▶ [Activity]:
From the line holding "An trú trong" to the final line below, restate each line word for word and add nothing.

▶ [Excerpted records]:

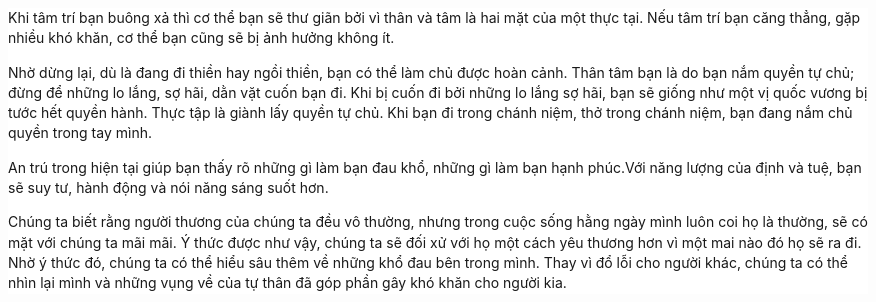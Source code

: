 Khi tâm trí bạn buông xả thì cơ thể bạn sẽ thư giãn bởi vì thân và tâm là hai mặt của một thực tại. Nếu tâm trí bạn căng thẳng, gặp nhiều khó khăn, cơ thể bạn cũng sẽ bị ảnh hưởng không ít.

Nhờ dừng lại, dù là đang đi thiền hay ngồi thiền, bạn có thể làm chủ được hoàn cảnh. Thân tâm bạn là do bạn nắm quyền tự chủ; đừng để những lo lắng, sợ hãi, dằn vặt cuốn bạn đi. Khi bị cuốn đi bởi những lo lắng sợ hãi, bạn sẽ giống như một vị quốc vương bị tước hết quyền hành. Thực tập là giành lấy quyền tự chủ. Khi bạn đi trong chánh niệm, thở trong chánh niệm, bạn đang nắm chủ quyền trong tay mình.

An trú trong hiện tại giúp bạn thấy rõ những gì làm bạn đau khổ, những gì làm bạn hạnh phúc.Với năng lượng của định và tuệ, bạn sẽ suy tư, hành động và nói năng sáng suốt hơn.

Chúng ta biết rằng người thương của chúng ta đều vô thường, nhưng trong cuộc sống hằng ngày mình luôn coi họ là thường, sẽ có mặt với chúng ta mãi mãi. Ý thức được như vậy, chúng ta sẽ đối xử với họ một cách yêu thương hơn vì một mai nào đó họ sẽ ra đi. Nhờ ý thức đó, chúng ta có thể hiểu sâu thêm về những khổ đau bên trong mình. Thay vì đổ lỗi cho người khác, chúng ta có thể nhìn lại mình và những vụng về của tự thân đã góp phần gây khó khăn cho người kia.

▶ [Output for this task]:
An trú trong hiện tại giúp bạn thấy rõ những gì làm bạn đau khổ, những gì làm bạn hạnh phúc.Với năng lượng của định và tuệ, bạn sẽ suy tư, hành động và nói năng sáng suốt hơn.

Chúng ta biết rằng người thương của chúng ta đều vô thường, nhưng trong cuộc sống hằng ngày mình luôn coi họ là thường, sẽ có mặt với chúng ta mãi mãi. Ý thức được như vậy, chúng ta sẽ đối xử với họ một cách yêu thương hơn vì một mai nào đó họ sẽ ra đi. Nhờ ý thức đó, chúng ta có thể hiểu sâu thêm về những khổ đau bên trong mình. Thay vì đổ lỗi cho người khác, chúng ta có thể nhìn lại mình và những vụng về của tự thân đã góp phần gây khó khăn cho người kia.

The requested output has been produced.